Authentication
The ECP authentication system is an essential component for verifying user identities. It encompasses various functionalities such as user account management, authentication, authorization, and access control. These features collectively provide a reliable, secure, and user-friendly mechanism for authenticating users within the ECP platform.
ECP offers two methods for authenticating user login: basic authentication and integration with third-party authentication using the SAML protocol.
Log in with Username and Password
Superusers can create or invite ECP admins or regular users. After these users are added, they can log in to ECP, with their email address and password.
You also have the option to check the Remember me checkbox, which enables the automatic filling of your login credentials for future logins.
Reset Password
If you forget your password, click the Forgot Password button on the login page.
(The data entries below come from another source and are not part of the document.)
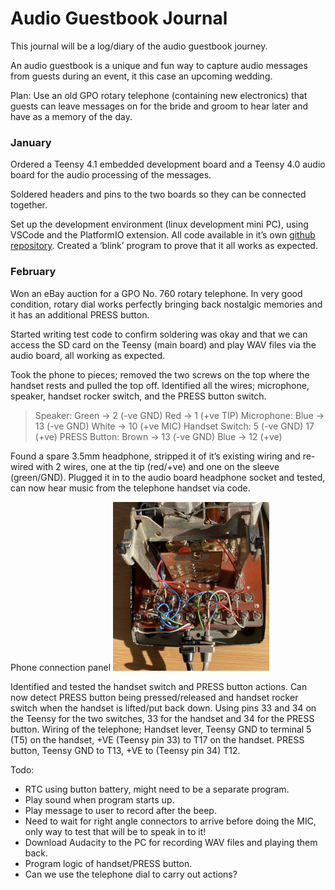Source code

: # Audio Guestbook Journal

This journal will be a log/diary of the audio guestbook journey.

An audio guestbook is a unique and fun way to capture audio messages from guests during an event, it this case an upcoming wedding.

Plan: Use an old GPO rotary telephone (containing new electronics) that guests can leave messages on for the bride and groom to hear later and have as a memory of the day.

### January

Ordered a Teensy 4.1 embedded development board and a Teensy 4.0 audio board for the audio processing of the messages.
 
Soldered headers and pins to the two boards so they can be connected together.

Set up the development environment (linux development mini PC), using VSCode and the PlatformIO extension. All code available in it’s own [github repository](https://github.com/m0wmt/audio-guestbook). Created a ‘blink’ program to prove that it all works as expected.

### February

Won an eBay auction for a GPO No. 760 rotary telephone. In very good condition, rotary dial works perfectly bringing back nostalgic memories and it has an additional PRESS button.

Started writing test code to confirm soldering was okay and that we can access the SD card on the Teensy (main board) and play WAV files via the audio board, all working as expected.

Took the phone to pieces; removed the two screws on the top where the handset rests and pulled the top off.  Identified all the wires; microphone, speaker, handset rocker switch, and the PRESS button switch.

> Speaker: 			Green -> 2 (-ve GND) 		Red -> 1 (+ve TIP)
> Microphone: 		Blue -> 13 (-ve GND) 		White -> 10 (+ve MIC)
> Handset Switch: 	5 (-ve GND)				17 (+ve)
> PRESS Button: 	Brown -> 13 (-ve GND)	 	Blue -> 12 (+ve)

Found a spare 3.5mm headphone, stripped it of it’s existing wiring and re-wired with 2 wires, one at the tip (red/+ve) and one on the sleeve (green/GND). Plugged it in to the audio board headphone socket and tested, can now hear music from the telephone handset via code.

Phone 
connection 
panel
![Phone connections](./images/connections.jpeg)

Identified and tested the handset switch and PRESS button actions.  Can now detect PRESS button being pressed/released and handset rocker switch when the handset is lifted/put back down. Using pins 33 and 34 on the Teensy for the two switches, 33 for the handset and 34 for the PRESS button.
Wiring of the telephone; Handset lever, Teensy GND to terminal 5 (T5) on the handset, +VE (Teensy pin 33) to T17 on the handset. PRESS button, Teensy GND to T13, +VE to (Teensy pin 34) T12.

Todo: 
* RTC using button battery, might need to be a separate program.
* Play sound when program starts up.
* Play message to user to record after the beep.
* Need to wait for right angle connectors to arrive before doing the MIC, only way to test that will be to speak in to it!
* Download Audacity to the PC for recording WAV files and playing them back.
* Program logic of handset/PRESS button.
* Can we use the telephone dial to carry out actions?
You'll be guided to contact your system admin or reset your password through email.
Integrate with Third-Party Authentication Systems
ECP also supports integration with SAML-based third-party authentication systems.
SAML (Security Assertion Markup Language) is an XML-based open standard protocol used for exchanging authentication and authorization data in cross-network communications. SAML aims to facilitate secure communication and enable Single-Sign-On (SSO) for user authentication across various network resources.
Configure in ECP
Log in as system admin.
Click System Settings -> General Settings -> SSO.
Click the Add SAML Service button. In the popup dialog box, set as follows:
Input a Name for the SSO configuration.
Toggle the Enabled switch to enable SSO.
Input the Login URL, which is the login address of the third-party authentication system.
[Optional] Input the Logout URL, which is the logout address of the third-party authentication system.
[Optional] Toggle the Sign Request switch to enable request signing. ECP will automatically generate a signature if enabled.
[Optional] Toggle the Force Login switch to require users to enter their username and password every time they log in through the third-party SSO.
[Optional] Toggle the Validate Signature switch to enable signature validation. Upload the public key file exported from the third-party authentication system, encrypted in Base64 format.
Click Confirm to finish the setting.